Kanta memegang kepala, tidak mengerti, tak bisakah Lint langsung ke intinya saja. "Apa maksudmu? Bukankah yang meninggalkan dia sendirian adalah kamu, tujuh belas tahun, dia selalu berharap—" Kanta menghentikan kalimatnya, takut melukai Lint. "Maaf, aku memang tidak bisa selalu menjaganya. Aku tidak becus. Yah kamu benar."

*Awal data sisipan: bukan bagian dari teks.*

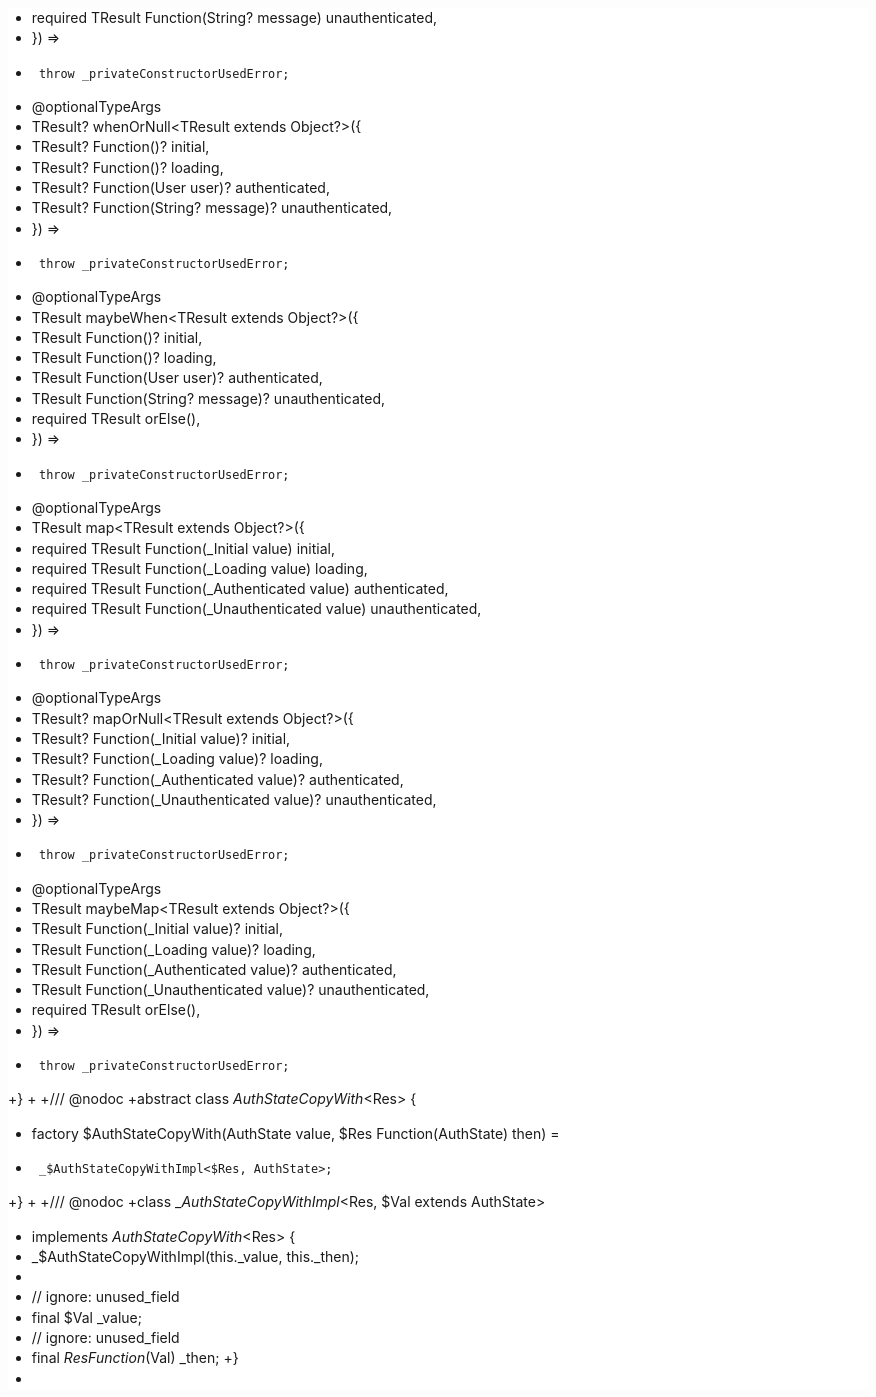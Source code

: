 +    required TResult Function(String? message) unauthenticated,
+  }) =>
+      throw _privateConstructorUsedError;
+  @optionalTypeArgs
+  TResult? whenOrNull<TResult extends Object?>({
+    TResult? Function()? initial,
+    TResult? Function()? loading,
+    TResult? Function(User user)? authenticated,
+    TResult? Function(String? message)? unauthenticated,
+  }) =>
+      throw _privateConstructorUsedError;
+  @optionalTypeArgs
+  TResult maybeWhen<TResult extends Object?>({
+    TResult Function()? initial,
+    TResult Function()? loading,
+    TResult Function(User user)? authenticated,
+    TResult Function(String? message)? unauthenticated,
+    required TResult orElse(),
+  }) =>
+      throw _privateConstructorUsedError;
+  @optionalTypeArgs
+  TResult map<TResult extends Object?>({
+    required TResult Function(_Initial value) initial,
+    required TResult Function(_Loading value) loading,
+    required TResult Function(_Authenticated value) authenticated,
+    required TResult Function(_Unauthenticated value) unauthenticated,
+  }) =>
+      throw _privateConstructorUsedError;
+  @optionalTypeArgs
+  TResult? mapOrNull<TResult extends Object?>({
+    TResult? Function(_Initial value)? initial,
+    TResult? Function(_Loading value)? loading,
+    TResult? Function(_Authenticated value)? authenticated,
+    TResult? Function(_Unauthenticated value)? unauthenticated,
+  }) =>
+      throw _privateConstructorUsedError;
+  @optionalTypeArgs
+  TResult maybeMap<TResult extends Object?>({
+    TResult Function(_Initial value)? initial,
+    TResult Function(_Loading value)? loading,
+    TResult Function(_Authenticated value)? authenticated,
+    TResult Function(_Unauthenticated value)? unauthenticated,
+    required TResult orElse(),
+  }) =>
+      throw _privateConstructorUsedError;
+}
+
+/// @nodoc
+abstract class $AuthStateCopyWith<$Res> {
+  factory $AuthStateCopyWith(AuthState value, $Res Function(AuthState) then) =
+      _$AuthStateCopyWithImpl<$Res, AuthState>;
+}
+
+/// @nodoc
+class _$AuthStateCopyWithImpl<$Res, $Val extends AuthState>
+    implements $AuthStateCopyWith<$Res> {
+  _$AuthStateCopyWithImpl(this._value, this._then);
+
+  // ignore: unused_field
+  final $Val _value;
+  // ignore: unused_field
+  final $Res Function($Val) _then;
+}
+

Lint terduduk lagi, dia lebih emosional semenjak ibunya sakit. Desah napasnya terasa berat.

Ujung baju Kanta ditarik Chika. Kanta menunduk, Chika berbisik, "Tadi, Kakak Mint menangis, kayak orang ketakutan. Terus aku telpon nomor yang paling atas (karena baru disimpan) begitu."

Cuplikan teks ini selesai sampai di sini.